Intel Arc A350M tested on Samsung Galaxy Book2 Pro
As we have reported earlier today, Intel Arc A-Series of mobile GPUs are currently exclusively available for the South Korean market. This is where one may find Samsung Galaxy Book2 Pro laptop optionally outfitted with Arc A350M graphics.
As it turns out, there are actually reviewers in the country that were able to find and test such a laptop, essentially becoming the first in the world to test the Intel Arc GPU.
Tech reviewer bullslab from Jeoljit Research Institute (뻘짓연구소) is testing Samsung laptop with a product code of NT950XEV-G51A. This model features Core i5-1240P Alder Lake 12-core and 16-thread CPU. It also features 16GB of LPDDR5 RAM, 1080p 60Hz AMOLED display and weights only 1.17 kg. More importantly, it is equipped with Arc A350M mobile GPU with 4GB of RAM. The A350M is the lowest tier SKU in the Arc Alchemist series, featuring an ACM-G11 GPU with 768 shaders and 64-bit memory bus.
Upon preparing the system for testing (driver updates), the reviewer immediately notices that this process will be confusing for first time users.
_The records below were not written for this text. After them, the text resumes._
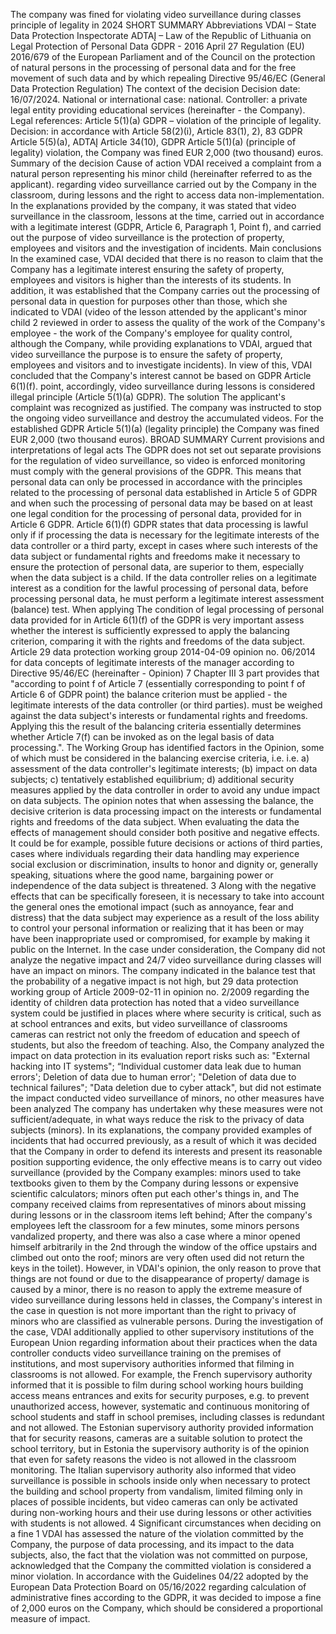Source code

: The company was fined for violating video surveillance during classes
principle of legality
in 2024
SHORT SUMMARY
Abbreviations
VDAI – State Data Protection Inspectorate
ADTAĮ – Law of the Republic of Lithuania on Legal Protection of Personal Data
GDPR - 2016 April 27 Regulation (EU) 2016/679 of the European Parliament and of the Council on
the protection of natural persons in the processing of personal data and for the free movement of such data and by which
repealing Directive 95/46/EC (General Data Protection Regulation)
The context of the decision
Decision date: 16/07/2024.
National or international case: national.
Controller: a private legal entity providing educational services (hereinafter - the Company).
Legal references: Article 5(1)(a) GDPR – violation of the principle of legality.
Decision: in accordance with Article 58(2)(i), Article 83(1), 2), 83 GDPR
Article 5(5)(a), ADTAĮ Article 34(10), GDPR Article 5(1)(a)
(principle of legality) violation, the Company was fined EUR 2,000 (two thousand) euros.
Summary of the decision
Cause of action
VDAI received a complaint from a natural person representing his minor child (hereinafter referred to as the applicant).
regarding video surveillance carried out by the Company in the classroom, during lessons and the right to access data
non-implementation. In the explanations provided by the company, it was stated that video surveillance in the classroom, lessons
at the time, carried out in accordance with a legitimate interest (GDPR, Article 6, Paragraph 1, Point f), and carried out
the purpose of video surveillance is the protection of property, employees and visitors and the investigation of incidents.
Main conclusions
In the examined case, VDAI decided that there is no reason to claim that the Company has a legitimate interest
ensuring the safety of property, employees and visitors is higher than the interests of its students. In addition,
it was established that the Company carries out the processing of personal data in question for purposes other than those,
which she indicated to VDAI (video of the lesson attended by the applicant's minor child
2
reviewed in order to assess the quality of the work of the Company's employee - the work of the Company's employee
for quality control, although the Company, while providing explanations to VDAI, argued that video surveillance
the purpose is to ensure the safety of property, employees and visitors and to investigate incidents). In view of this,
VDAI concluded that the Company's interest cannot be based on GDPR Article 6(1)(f).
point, accordingly, video surveillance during lessons is considered illegal
principle (Article 5(1)(a) GDPR).
The solution
The applicant's complaint was recognized as justified. The company was instructed to stop the ongoing video surveillance
and destroy the accumulated videos. For the established GDPR Article 5(1)(a) (legality
principle) the Company was fined EUR 2,000 (two thousand euros).
BROAD SUMMARY
Current provisions and interpretations of legal acts
The GDPR does not set out separate provisions for the regulation of video surveillance, so video is enforced
monitoring must comply with the general provisions of the GDPR. This means that personal data can only be processed
in accordance with the principles related to the processing of personal data established in Article 5 of GDPR and when such
the processing of personal data may be based on at least one legal condition for the processing of personal data,
provided for in Article 6 GDPR.
Article 6(1)(f) GDPR states that data processing is lawful only if
if processing the data is necessary for the legitimate interests of the data controller or a third party,
except in cases where such interests of the data subject or fundamental rights and freedoms make it necessary
to ensure the protection of personal data, are superior to them, especially when the data subject is a child.
If the data controller relies on a legitimate interest as a condition for the lawful processing of personal data,
before processing personal data, he must perform a legitimate interest assessment (balance) test. When applying
The condition of legal processing of personal data provided for in Article 6(1)(f) of the GDPR is very important
assess whether the interest is sufficiently expressed to apply the balancing criterion,
comparing it with the rights and freedoms of the data subject.
Article 29 data protection working group 2014-04-09 opinion no. 06/2014 for data
concepts of legitimate interests of the manager according to Directive 95/46/EC (hereinafter - Opinion) 7 Chapter III 3
part provides that "according to point f of Article 7 (essentially corresponding to point f of Article 6 of GDPR
point) the balance criterion must be applied - the legitimate interests of the data controller (or third parties).
must be weighed against the data subject's interests or fundamental rights and freedoms. Applying this
the result of the balancing criteria essentially determines whether Article 7(f) can be invoked as
on the legal basis of data processing.".
The Working Group has identified factors in the Opinion, some of which must be considered in the balancing exercise
criteria, i.e. i.e. a) assessment of the data controller's legitimate interests; (b) impact on data subjects; c)
tentatively established equilibrium; d) additional security measures applied by the data controller
in order to avoid any undue impact on data subjects.
The opinion notes that when assessing the balance, the decisive criterion is data processing
impact on the interests or fundamental rights and freedoms of the data subject. When evaluating the data
the effects of management should consider both positive and negative effects. It could be
for example, possible future decisions or actions of third parties, cases where individuals regarding their data
handling may experience social exclusion or discrimination, insults to honor and dignity or, generally speaking,
situations where the good name, bargaining power or independence of the data subject is threatened.
3
Along with the negative effects that can be specifically foreseen, it is necessary to take into account the general ones
the emotional impact (such as annoyance, fear and distress) that the data subject may experience as a result of the loss
ability to control your personal information or realizing that it has been or may have been inappropriate
used or compromised, for example by making it public on the Internet.
In the case under consideration, the Company did not analyze the negative impact and
24/7 video surveillance during classes will have an impact on minors.
The company indicated in the balance test that the probability of a negative impact is not high, but 29
data protection working group of Article 2009-02-11 in opinion no. 2/2009 regarding the identity of children
data protection has noted that a video surveillance system could be justified in places where
where security is critical, such as at school entrances and exits, but video surveillance of classrooms
cameras can restrict not only the freedom of education and speech of students, but also the freedom of teaching.
Also, the Company analyzed the impact on data protection in its evaluation report
risks such as: "External hacking into IT systems"; “Individual customer data leak due to
human errors'; Deletion of data due to human error'; "Deletion of data due to
technical failures"; "Data deletion due to cyber attack", but did not estimate the impact
conducted video surveillance of minors, no other measures have been analyzed
The company has undertaken why these measures were not sufficient/adequate, in what ways
reduce the risk to the privacy of data subjects (minors).
In its explanations, the company provided examples of incidents that had occurred previously, as a result of which
it was decided that the Company in order to defend its interests and present its reasonable position
supporting evidence, the only effective means is to carry out video surveillance (provided by the Company
examples: minors used to take textbooks given to them by the Company during lessons or
expensive scientific calculators; minors often put each other's things in, and
The company received claims from representatives of minors about missing during lessons or in the classroom
items left behind; After the company's employees left the classroom for a few minutes, some minors
persons vandalized property, and there was also a case where a minor opened himself arbitrarily in the 2nd
through the window of the office upstairs and climbed out onto the roof; minors are very often used
did not return the keys in the toilet).
However, in VDAI's opinion, the only reason to prove that things are not found or due to the disappearance of property/
damage is caused by a minor, there is no reason to apply the extreme measure of video surveillance
during lessons held in classes, the Company's interest in the case in question is not more important than
the right to privacy of minors who are classified as vulnerable persons.
During the investigation of the case, VDAI additionally applied to other supervisory institutions of the European Union regarding
information about their practices when the data controller conducts video surveillance training
on the premises of institutions, and most supervisory authorities informed that filming in classrooms is not allowed.
For example, the French supervisory authority informed that it is possible to film during school working hours
building access means entrances and exits for security purposes, e.g. to prevent unauthorized access,
however, systematic and continuous monitoring of school students and staff in school premises,
including classes is redundant and not allowed. The Estonian supervisory authority provided information that
for security reasons, cameras are a suitable solution to protect the school territory, but in Estonia
the supervisory authority is of the opinion that even for safety reasons the video is not allowed in the classroom
monitoring. The Italian supervisory authority also informed that video surveillance is possible in schools
inside only when necessary to protect the building and school property from vandalism, limited
filming only in places of possible incidents, but video cameras can only be activated during non-working hours
and their use during lessons or other activities with students is not allowed.
4
Significant circumstances when deciding on a fine 1
VDAI has assessed the nature of the violation committed by the Company, the purpose of data processing, and its impact
to the data subjects, also, the fact that the violation was not committed on purpose, acknowledged that the Company
the committed violation is considered a minor violation.
In accordance with the Guidelines 04/22 adopted by the European Data Protection Board on 05/16/2022 regarding
calculation of administrative fines according to the GDPR, it was decided to impose a fine of 2,000 euros on the Company, which
should be considered a proportional measure of impact.
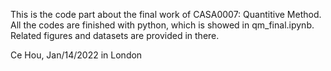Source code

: This is the code part about the final work of CASA0007: Quantitive Method.
All the codes are finished with python, which is showed in qm_final.ipynb.
Related figures and datasets are provided in there.

Ce Hou, Jan/14/2022
in London
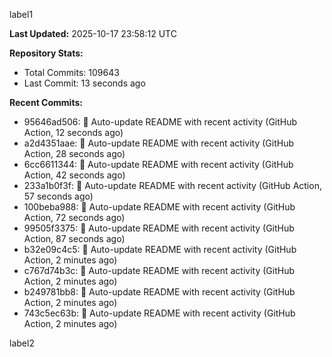 
label1 
<!-- ACTIVITY_START -->
**Last Updated:** 2025-10-17 23:58:12 UTC

**Repository Stats:**
- Total Commits: 109643
- Last Commit: 13 seconds ago

**Recent Commits:**
- 95646ad506: 🤖 Auto-update README with recent activity (GitHub Action, 12 seconds ago)
- a2d4351aae: 🤖 Auto-update README with recent activity (GitHub Action, 28 seconds ago)
- 6cc6611344: 🤖 Auto-update README with recent activity (GitHub Action, 42 seconds ago)
- 233a1b0f3f: 🤖 Auto-update README with recent activity (GitHub Action, 57 seconds ago)
- 100beba988: 🤖 Auto-update README with recent activity (GitHub Action, 72 seconds ago)
- 99505f3375: 🤖 Auto-update README with recent activity (GitHub Action, 87 seconds ago)
- b32e09c4c5: 🤖 Auto-update README with recent activity (GitHub Action, 2 minutes ago)
- c767d74b3c: 🤖 Auto-update README with recent activity (GitHub Action, 2 minutes ago)
- b249781bb8: 🤖 Auto-update README with recent activity (GitHub Action, 2 minutes ago)
- 743c5ec63b: 🤖 Auto-update README with recent activity (GitHub Action, 2 minutes ago)
<!-- ACTIVITY_END -->

label2
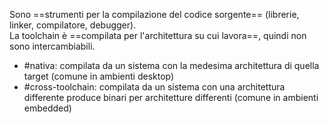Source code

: Sono ==strumenti per la compilazione del codice sorgente== (librerie, linker, compilatore, debugger).  
La toolchain è ==compilata per l'architettura su cui lavora==, quindi non sono intercambiabili.

* #nativa: compilata da un sistema con la medesima architettura di quella target (comune in ambienti desktop)
* #cross-toolchain: compilata da un sistema con una architettura differente produce binari per architetture differenti (comune in ambienti embedded)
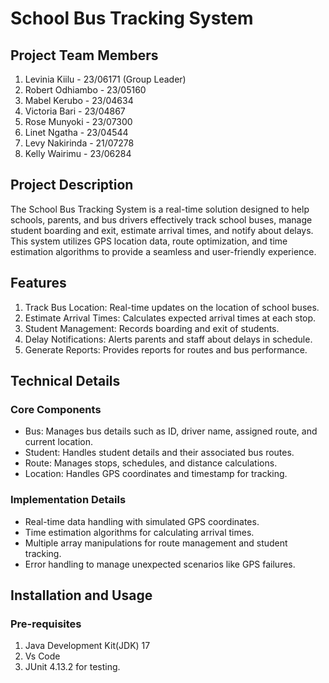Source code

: # School Bus Tracking System

## Project Team Members
1. Levinia Kiilu - 23/06171 (Group Leader)  
2. Robert Odhiambo - 23/05160  
3. Mabel Kerubo - 23/04634  
4. Victoria Bari - 23/04867  
5. Rose Munyoki - 23/07300  
6. Linet Ngatha - 23/04544  
7. Levy Nakirinda - 21/07278  
8. Kelly Wairimu - 23/06284  

## Project Description
The School Bus Tracking System is a real-time solution designed to help schools, parents, and bus drivers effectively track school buses, manage student boarding and exit, estimate arrival times, and notify about delays. This system utilizes GPS location data, route optimization, and time estimation algorithms to provide a seamless and user-friendly experience.

## Features
1. Track Bus Location: Real-time updates on the location of school buses.
2. Estimate Arrival Times: Calculates expected arrival times at each stop.
3. Student Management: Records boarding and exit of students.
4. Delay Notifications: Alerts parents and staff about delays in schedule.
5. Generate Reports: Provides reports for routes and bus performance.


## Technical Details

### Core Components
- Bus: Manages bus details such as ID, driver name, assigned route, and current location.
- Student: Handles student details and their associated bus routes.
- Route: Manages stops, schedules, and distance calculations.
- Location: Handles GPS coordinates and timestamp for tracking.

### Implementation Details
- Real-time data handling with simulated GPS coordinates.
- Time estimation algorithms for calculating arrival times.
- Multiple array manipulations for route management and student tracking.
- Error handling to manage unexpected scenarios like GPS failures.

## Installation and Usage

### Pre-requisites
1. Java Development Kit(JDK) 17
2. Vs Code
3. JUnit 4.13.2 for testing.




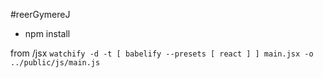 #reerGymereJ

* npm install

from /jsx
    `watchify -d -t [ babelify --presets [ react ] ] main.jsx -o ../public/js/main.js`
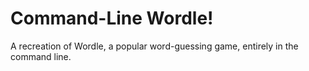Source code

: # Command-Line Wordle!
A recreation of Wordle, a popular word-guessing game, entirely in the command line.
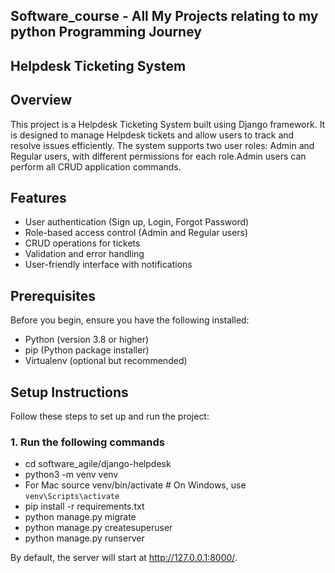 ## Software_course - All My Projects relating to my python Programming Journey

## Helpdesk Ticketing System


## Overview

This project is a Helpdesk Ticketing System built using Django framework. It is designed to manage Helpdesk tickets and allow users to track and resolve issues efficiently. The system supports two user roles: Admin and Regular users, with different permissions for each role.Admin users can perform all CRUD application commands. 

## Features 

- User authentication (Sign up, Login, Forgot Password)
- Role-based access control (Admin and Regular users)
- CRUD operations for tickets
- Validation and error handling
- User-friendly interface with notifications

## Prerequisites

Before you begin, ensure you have the following installed:

- Python (version 3.8 or higher)
- pip (Python package installer)
- Virtualenv (optional but recommended)

## Setup Instructions

Follow these steps to set up and run the project:

### 1. Run the following commands

- cd software_agile/django-helpdesk
- python3 -m venv venv
- For Mac source venv/bin/activate  # On Windows, use `venv\Scripts\activate`
- pip install -r requirements.txt
- python manage.py migrate
- python manage.py createsuperuser
- python manage.py runserver


By default, the server will start at http://127.0.0.1:8000/.
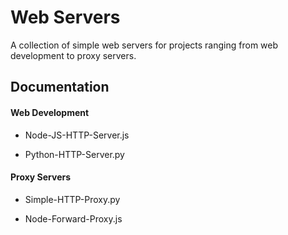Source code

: # Web Servers
A collection of simple web servers for projects ranging from web development to proxy servers.

## Documentation

#### Web Development

* Node-JS-HTTP-Server.js 

* Python-HTTP-Server.py


#### Proxy Servers

* Simple-HTTP-Proxy.py

* Node-Forward-Proxy.js










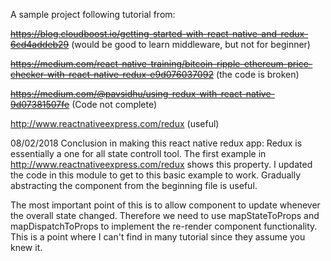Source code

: A sample project following tutorial from:

~~https://blog.cloudboost.io/getting-started-with-react-native-and-redux-6cd4addeb29~~ (would be good to learn middleware, but not for beginner)

~~https://medium.com/react-native-training/bitcoin-ripple-ethereum-price-checker-with-react-native-redux-e9d076037092~~ (the code is broken)

~~https://medium.com/@pavsidhu/using-redux-with-react-native-9d07381507fe~~ (Code not complete)

http://www.reactnativeexpress.com/redux (useful)

08/02/2018
Conclusion in making this react native redux app:
Redux is essentially a one for all state controll tool.
The first example in http://www.reactnativeexpress.com/redux shows this property.
I updated the code in this module to get to this basic example to work.
Gradually abstracting the component from the beginning file is useful.

The most important point of this is to allow component to update whenever the overall state changed.
Therefore we need to use mapStateToProps and mapDispatchToProps to implement the re-render component functionality.
This is a point where I can't find in many tutorial since they assume you knew it.

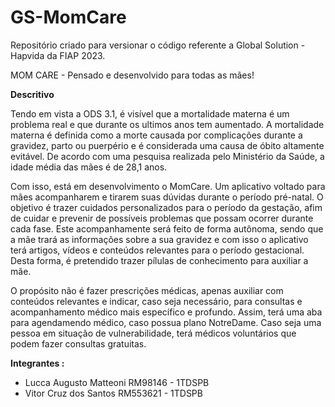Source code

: # GS-MomCare
Repositório criado para versionar o código referente a Global Solution -Hapvida da FIAP 2023. 

MOM CARE - Pensado e desenvolvido para todas as mães!

**Descritivo**

Tendo em vista a ODS 3.1, é visível que a mortalidade materna é um problema real e que durante os ultimos anos tem aumentado.  A mortalidade materna é definida como a morte causada por complicações durante a gravidez, parto ou puerpério e é considerada uma causa de óbito altamente evitável. De acordo com uma pesquisa realizada pelo Ministério da Saúde, a idade média das mães é de 28,1 anos.

Com isso, está em desenvolvimento o MomCare. Um aplicativo voltado para mães acompanharem e tirarem suas dúvidas durante o período pré-natal. O objetivo é trazer cuidados personalizados para o período da gestação, afim de cuidar e prevenir de possíveis problemas que possam ocorrer durante cada fase. Este acompanhamente será feito de forma autônoma, sendo que a mãe trará as informações sobre a sua gravidez e com isso o aplicativo terá artigos, vídeos e conteúdos relevantes para o período gestacional. Desta forma, é pretendido trazer pílulas de conhecimento para auxiliar a mãe. 

O propósito não é fazer prescrições médicas, apenas auxiliar com conteúdos relevantes e indicar, caso seja necessário, para consultas e acompanhamento médico mais específico e profundo. Assim, terá uma aba para agendamendo médico, caso possua plano NotreDame. Caso seja uma pessoa em situação de vulnerabilidade, terá médicos voluntários que podem fazer consultas gratuitas.


**Integrantes :**

- Lucca Augusto Matteoni RM98146 - 1TDSPB
- Vitor Cruz dos Santos RM553621 - 1TDSPB



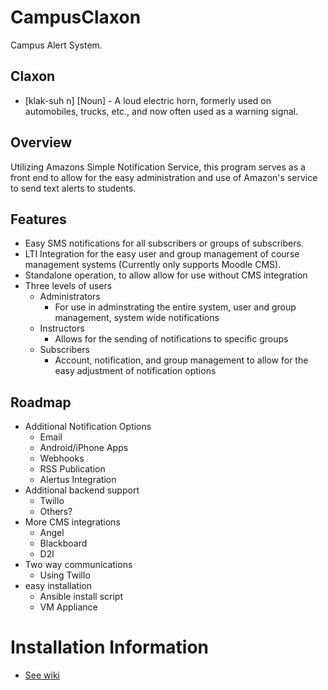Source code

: # CampusClaxon
Campus Alert System.

## Claxon 
  - [klak-suh n] [Noun] - A loud electric horn, formerly used on automobiles, trucks, etc., and now often used as a warning signal.
  
## Overview
Utilizing Amazons Simple Notification Service, this program serves as a front end to allow for the easy administration and use of Amazon's service to send text alerts to students. 

## Features
- Easy SMS notifications for all subscribers or groups of subscribers.
- LTI Integration for the easy user and group management of course management systems (Currently only supports Moodle CMS).
- Standalone operation, to allow allow for use without CMS integration
- Three levels of users
  - Administrators
    - For use in adminstrating the entire system, user and group management, system wide notifications
  - Instructors
    - Allows for the sending of notifications to specific groups
  - Subscribers
    - Account, notification, and group management to allow for the easy adjustment of notification options
    
## Roadmap
- Additional Notification Options
  - Email
  - Android/iPhone Apps
  - Webhooks
  - RSS Publication
  - Alertus Integration
- Additional backend support
  - Twillo
  - Others?
- More CMS integrations
  - Angel
  - Blackboard
  - D2l
- Two way communications
  - Using Twillo
- easy installation
  - Ansible install script
  - VM Appliance

# Installation Information
- [See wiki](https://github.com/WesternOKState/CampusClaxon/wiki)
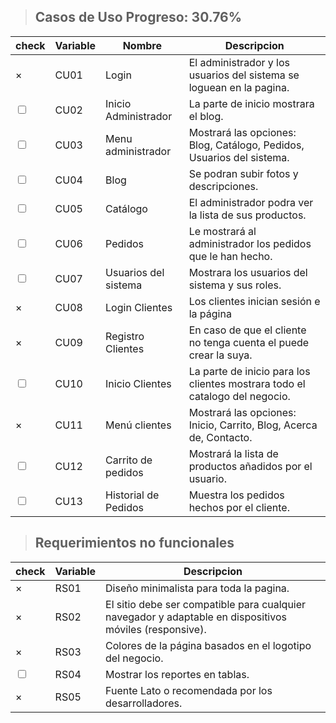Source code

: > ## Casos de Uso Progreso: 30.76%
|check|Variable|Nombre|Descripcion|
|-|-|-|-|
|×|CU01|Login|El administrador y los usuarios del sistema se loguean en la pagina.|
|<input type="checkbox">|CU02|Inicio Administrador|La parte de inicio mostrara el blog.|
|<input type="checkbox">|CU03|Menu administrador|Mostrará las opciones: Blog, Catálogo, Pedidos, Usuarios del sistema.|
|<input type="checkbox">|CU04|Blog|Se podran subir fotos y descripciones.|
|<input type="checkbox">|CU05|Catálogo|El administrador podra ver la lista de sus productos.|
|<input type="checkbox">|CU06|Pedidos|Le mostrará al administrador los pedidos que le han hecho.|
|<input type="checkbox">|CU07|Usuarios del sistema|Mostrara los usuarios del sistema y sus roles.|
|×|CU08|Login Clientes|Los clientes inician sesión e la página|
|×|CU09|Registro Clientes|En caso de que el cliente no tenga cuenta el puede crear la suya.|
|<input type="checkbox">|CU10|Inicio Clientes|La parte de inicio para los clientes mostrara todo el catalogo del negocio.|
|×|CU11|Menú clientes|Mostrará las opciones: Inicio, Carrito, Blog, Acerca de, Contacto.|
|<input type="checkbox">|CU12|Carrito de pedidos|Mostrará la lista de productos añadidos por el usuario.|
|<input type="checkbox">|CU13|Historial de Pedidos|Muestra los pedidos hechos por el cliente.|

> ## Requerimientos no funcionales
|check|Variable|Descripcion|
|-|-|-|
|×|RS01|Diseño minimalista para toda la pagina.|
|×|RS02|El sitio debe ser compatible para cualquier navegador y adaptable en dispositivos móviles (responsive).|
|×|RS03|Colores de la página basados en el logotipo del negocio.|
|<input type="checkbox">|RS04|Mostrar los reportes en tablas.|
|×|RS05|Fuente Lato o recomendada por los desarrolladores.|
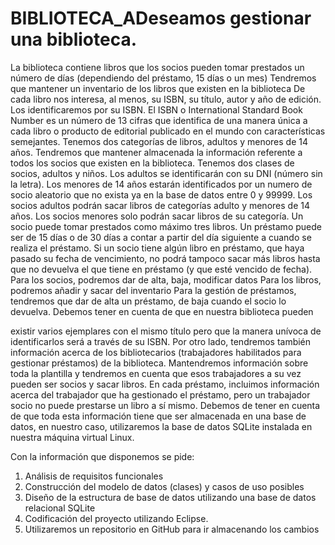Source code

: # BIBLIOTECA_ADeseamos gestionar una biblioteca.
La biblioteca contiene libros que los socios pueden tomar prestados un número de
días (dependiendo del préstamo, 15 días o un mes)
Tendremos que mantener un inventario de los libros que existen en la biblioteca
De cada libro nos interesa, al menos, su ISBN, su título, autor y año de edición. Los
identificaremos por su ISBN. El ISBN o International Standard Book Number es un
número de 13 cifras que identifica de una manera única a cada libro o producto de
editorial publicado en el mundo con características semejantes.
Tenemos dos categorías de libros, adultos y menores de 14 años.
Tendremos que mantener almacenada la información referente a todos los socios que
existen en la biblioteca.
Tenemos dos clases de socios, adultos y niños. Los adultos se identificarán con su DNI
(número sin la letra). Los menores de 14 años estarán identificados por un numero de
socio aleatorio que no exista ya en la base de datos entre 0 y 99999.
Los socios adultos podrán sacar libros de categorías adulto y menores de 14 años. Los
socios menores solo podrán sacar libros de su categoría.
Un socio puede tomar prestados como máximo tres libros. Un préstamo puede ser de
15 días o de 30 días a contar a partir del día siguiente a cuando se realiza el préstamo.
Si un socio tiene algún libro en préstamo, que haya pasado su fecha de vencimiento, no
podrá tampoco sacar más libros hasta que no devuelva el que tiene en préstamo (y que
esté vencido de fecha).
Para los socios, podremos dar de alta, baja, modificar datos
Para los libros, podremos añadir y sacar del inventario
Para la gestión de préstamos, tendremos que dar de alta un préstamo, de baja cuando
el socio lo devuelva. Debemos tener en cuenta de que en nuestra biblioteca pueden

existir varios ejemplares con el mismo título pero que la manera unívoca de
identificarlos será a través de su ISBN.
Por otro lado, tendremos también información acerca de los bibliotecarios
(trabajadores habilitados para gestionar préstamos) de la biblioteca. Mantendremos
información sobre toda la plantilla y tendremos en cuenta que esos trabajadores a su
vez pueden ser socios y sacar libros. En cada préstamo, incluimos información acerca
del trabajador que ha gestionado el préstamo, pero un trabajador socio no puede
prestarse un libro a sí mismo.
Debemos de tener en cuenta de que toda esta información tiene que ser almacenada
en una base de datos, en nuestro caso, utilizaremos la base de datos SQLite instalada
en nuestra máquina virtual Linux.

Con la información que disponemos se pide:
1. Análisis de requisitos funcionales
2. Construcción del modelo de datos (clases) y casos de uso posibles
3. Diseño de la estructura de base de datos utilizando una base de datos
relacional SQLite
4. Codificación del proyecto utilizando Eclipse.
5. Utilizaremos un repositorio en GitHub para ir almacenando los cambios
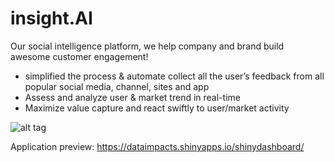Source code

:# insight.AI
Our social intelligence platform, we help company and brand build awesome customer engagement!
- simplified the process & automate collect all the user’s feedback from all popular social media, channel, sites and app
- Assess and analyze user & market trend in real-time 
- Maximize value capture and react swiftly to user/market activity

![alt tag](https://raw.githubusercontent.com/LutherTeh/insight.AI/branch/path/to/img.png)



Application preview: https://dataimpacts.shinyapps.io/shinydashboard/ 


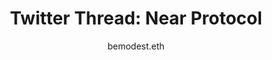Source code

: ---
layout: post
title:  "Twitter Thread: Near Protocol"
author: "bemodest.eth"
categories: threads
tags: [threads]
image: ../assets/img/0420_1.png
link: https://twitter.com/BeModestDotEth/status/1516617547369500674
---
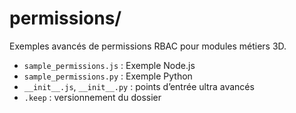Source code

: # permissions/

Exemples avancés de permissions RBAC pour modules métiers 3D.

- `sample_permissions.js` : Exemple Node.js
- `sample_permissions.py` : Exemple Python
- `__init__.js`, `__init__.py` : points d’entrée ultra avancés
- `.keep` : versionnement du dossier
This is especially a problem for the GPU drivers, which, for some reason, have a dedicated branch for Arc GPUs. Those drivers are older than the most recent branch for all integrated GPUs (126.96.36.199 vs 188.8.131.520). To make things worse, Intel’s own graphics panel (not Arc Control) is not displaying the correct name of the GPU, but lists “Unknown 5694” instead.
A350M 30W slower than GTX 1650 50W
In 3DMark test, the Arc A350M is indeed faster than NVIDIA GeForce MX450 with 25W TDP, but visibly slower than GTX 1650. This is not the lowest Max-Q variant though (it would make a lot more sense to compare a 35W Max-Q version here), so this is not an apples-to-apples comparison. The GPU is struggling to output more than 200 points in Port Royal ray tracing benchmark, but then the GTX or MX series don’t offer any RT hardware acceleration, so this is still a win for Arc GPU.
Up to 2.2 GHz clock in games and low GPU usage
In gaming tests, the reviewer notices a few anomalies, such as relatively low GPU usage through tested games and not very stable GPU clock. This is especially visible in PUBG testing, which has a lot of stutters, but the core frequency stays at 2.2 GHz. On a contrary, in games with low GPU requirements such as League of Legends, the GPU usage is relatively low and the framerate is still good (~70 FPS in Overwatch or ~ 100 in LOL). All games were tested at 1080p resolution with low settings (judging from the quality).
The reviewer points out some graphics glitches in games, or the fact that some games do not work at all (such as Forza Horizon 5 and COD Cold War). There is clearly still a lot of work ahead for the Intel graphics team. Not to mention actually making Arc GPUs available to customers in other countries.